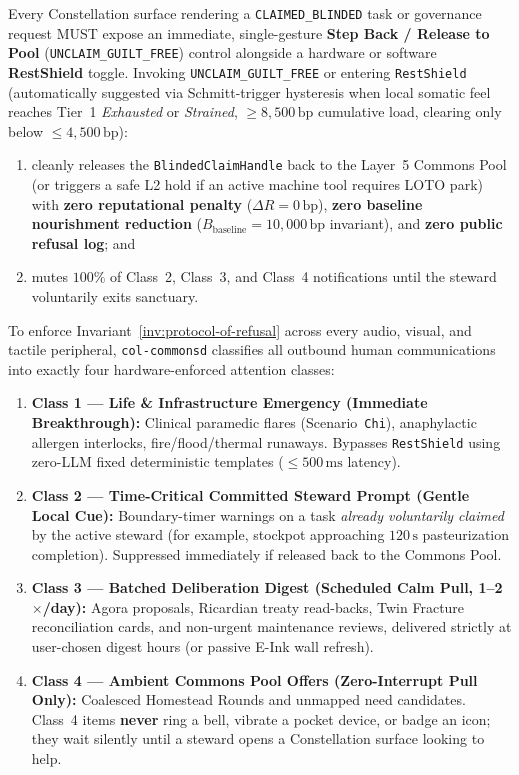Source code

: \begin{invariant}
\label{inv:protocol-of-refusal}
Every Constellation surface rendering a \texttt{CLAIMED\_BLINDED} task or governance request MUST expose an immediate, single-gesture \textbf{Step Back / Release to Pool} (\texttt{UNCLAIM\_GUILT\_FREE}) control alongside a hardware or software \textbf{RestShield} toggle. Invoking \texttt{UNCLAIM\_GUILT\_FREE} or entering \texttt{RestShield} (automatically suggested via Schmitt-trigger hysteresis when local somatic feel reaches Tier~1 \textit{Exhausted} or \textit{Strained}, $\ge 8{,}500\,\mathrm{bp}$ cumulative load, clearing only below $\le 4{,}500\,\mathrm{bp}$):
\begin{enumerate}
    \item cleanly releases the \texttt{BlindedClaimHandle} back to the Layer~5 Commons Pool (or triggers a safe L2 hold if an active machine tool requires LOTO park) with \textbf{zero reputational penalty} ($\Delta R = 0\,\mathrm{bp}$), \textbf{zero baseline nourishment reduction} ($B_{\mathrm{baseline}} = 10{,}000\,\mathrm{bp}$ invariant), and \textbf{zero public refusal log}; and
    \item mutes $100\%$ of Class~2, Class~3, and Class~4 notifications until the steward voluntarily exits sanctuary.
\end{enumerate}
\end{invariant}

To enforce Invariant~\ref{inv:protocol-of-refusal} across every audio, visual, and tactile peripheral, \texttt{col-commonsd} classifies all outbound human communications into exactly four hardware-enforced attention classes:
\begin{enumerate}
    \item \textbf{Class 1 --- Life \& Infrastructure Emergency (Immediate Breakthrough):} Clinical paramedic flares (Scenario~\texttt{Chi}), anaphylactic allergen interlocks, fire/flood/thermal runaways. Bypasses \texttt{RestShield} using zero-LLM fixed deterministic templates ($\le 500\,\mathrm{ms}$ latency).
    \item \textbf{Class 2 --- Time-Critical Committed Steward Prompt (Gentle Local Cue):} Boundary-timer warnings on a task \textit{already voluntarily claimed} by the active steward (for example, stockpot approaching $120\,\mathrm{s}$ pasteurization completion). Suppressed immediately if released back to the Commons Pool.
    \item \textbf{Class 3 --- Batched Deliberation Digest (Scheduled Calm Pull, 1--2$\times$/day):} Agora proposals, Ricardian treaty read-backs, Twin Fracture reconciliation cards, and non-urgent maintenance reviews, delivered strictly at user-chosen digest hours (or passive E-Ink wall refresh).
    \item \textbf{Class 4 --- Ambient Commons Pool Offers (Zero-Interrupt Pull Only):} Coalesced Homestead Rounds and unmapped need candidates. Class~4 items \textbf{never} ring a bell, vibrate a pocket device, or badge an icon; they wait silently until a steward opens a Constellation surface looking to help.
\end{enumerate}

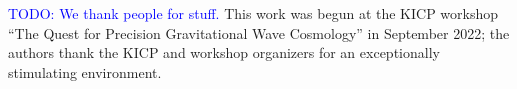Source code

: \documentclass[modern]{aastex631}
\newcommand{\todo}[1]{\textcolor{blue}{TODO: #1}}
\begin{document}
\begin{acknowledgments}
    \todo{We thank people for stuff.}  This work was begun at the KICP workshop
    ``The Quest for Precision Gravitational Wave Cosmology'' in September 2022;
    the authors thank the KICP and workshop organizers for an exceptionally
    stimulating environment.
\end{acknowledgments}


\clearpage


\end{document}
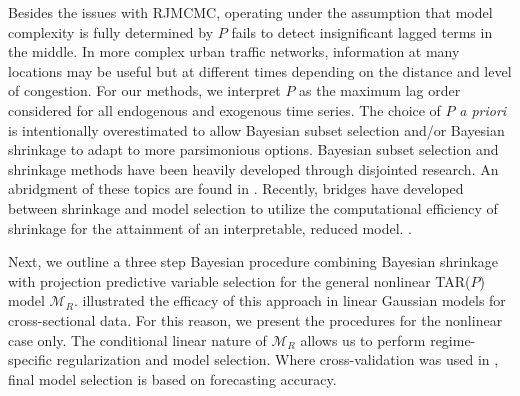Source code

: Besides the issues with RJMCMC, operating under the assumption that model complexity is fully determined by $P$ fails to detect insignificant lagged terms in the middle. In more complex urban traffic networks, information at many locations may be useful but at different times depending on the distance and level of congestion. For our methods, we interpret $P$ as the maximum lag order considered for all endogenous and exogenous time series. The choice of $P$ \textit{a priori} is intentionally overestimated to allow Bayesian subset selection and/or Bayesian shrinkage to adapt to more parsimonious options. Bayesian subset selection \citep{George1993,Kuo1998,Chipman2001,Dellaportas2002} and shrinkage methods \citep{Park2008,Carvalho2009,Armagan2013,Bhattacharya2015} have been heavily developed through disjointed research. An abridgment of these topics are found in \cite{OHara2009}. Recently, bridges have developed between shrinkage and model selection to utilize the computational efficiency of shrinkage for the attainment of an interpretable, reduced model.  \citep{Lykou2013,Hahn2015,Rockova2016}.

Next, we outline a three step Bayesian procedure combining Bayesian shrinkage with projection predictive variable selection for the general nonlinear TAR($P$) model $\mathcal{M}_R$. \cite{vehtari2012,Piironen2015,Piironen2017}  illustrated the efficacy of this approach in linear Gaussian models for cross-sectional data. For this reason, we present the procedures for the nonlinear case only. The conditional linear nature of $\mathcal{M}_R$  allows us to perform regime-specific regularization and model selection. Where cross-validation was used in \cite{Piironen2015,Piironen2017}, final model selection is based on forecasting accuracy.


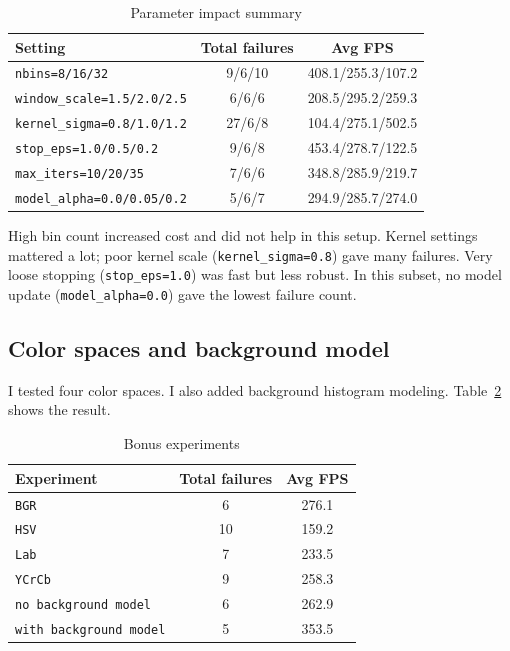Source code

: \documentclass[9pt]{IEEEtran}
\begin{document}
\begin{table}[h]
    \centering
    \caption{Parameter impact summary}
    \label{tab:param_impact}
    \begin{tabular}{lcc}
        \toprule
        Setting                            & Total failures & Avg FPS           \\
        \midrule
        \texttt{nbins=8/16/32}             & 9/6/10         & 408.1/255.3/107.2 \\
        \texttt{window\_scale=1.5/2.0/2.5} & 6/6/6          & 208.5/295.2/259.3 \\
        \texttt{kernel\_sigma=0.8/1.0/1.2} & 27/6/8         & 104.4/275.1/502.5 \\
        \texttt{stop\_eps=1.0/0.5/0.2}     & 9/6/8          & 453.4/278.7/122.5 \\
        \texttt{max\_iters=10/20/35}       & 7/6/6          & 348.8/285.9/219.7 \\
        \texttt{model\_alpha=0.0/0.05/0.2} & 5/6/7          & 294.9/285.7/274.0 \\
        \bottomrule
    \end{tabular}
\end{table}

High bin count increased cost and did not help in this setup.
Kernel settings mattered a lot; poor kernel scale (\texttt{kernel\_sigma=0.8}) gave many failures.
Very loose stopping (\texttt{stop\_eps=1.0}) was fast but less robust.
In this subset, no model update (\texttt{model\_alpha=0.0}) gave the lowest failure count.

\subsection{Color spaces and background model}
I tested four color spaces.
I also added background histogram modeling.
Table~\ref{tab:bonus} shows the result.

\begin{table}[h]
    \centering
    \caption{Bonus experiments}
    \label{tab:bonus}
    \begin{tabular}{lcc}
        \toprule
        Experiment                     & Total failures & Avg FPS \\
        \midrule
        \texttt{BGR}                   & 6              & 276.1   \\
        \texttt{HSV}                   & 10             & 159.2   \\
        \texttt{Lab}                   & 7              & 233.5   \\
        \texttt{YCrCb}                 & 9              & 258.3   \\
        \texttt{no background model}   & 6              & 262.9   \\
        \texttt{with background model} & 5              & 353.5   \\
        \bottomrule
    \end{tabular}
\end{table}
\end{document}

────────────────────

▶ _WHAT THE TASK ASKS_
What is needed is a verbatim copy of every line in the records above from the one containing "audio, visual, and" down to the one containing "Life \& Infrastructure", both included, and nothing more.

▶ _EXERCISE ANSWER_
To enforce Invariant~\ref{inv:protocol-of-refusal} across every audio, visual, and tactile peripheral, \texttt{col-commonsd} classifies all outbound human communications into exactly four hardware-enforced attention classes:
\begin{enumerate}
    \item \textbf{Class 1 --- Life \& Infrastructure Emergency (Immediate Breakthrough):} Clinical paramedic flares (Scenario~\texttt{Chi}), anaphylactic allergen interlocks, fire/flood/thermal runaways. Bypasses \texttt{RestShield} using zero-LLM fixed deterministic templates ($\le 500\,\mathrm{ms}$ latency).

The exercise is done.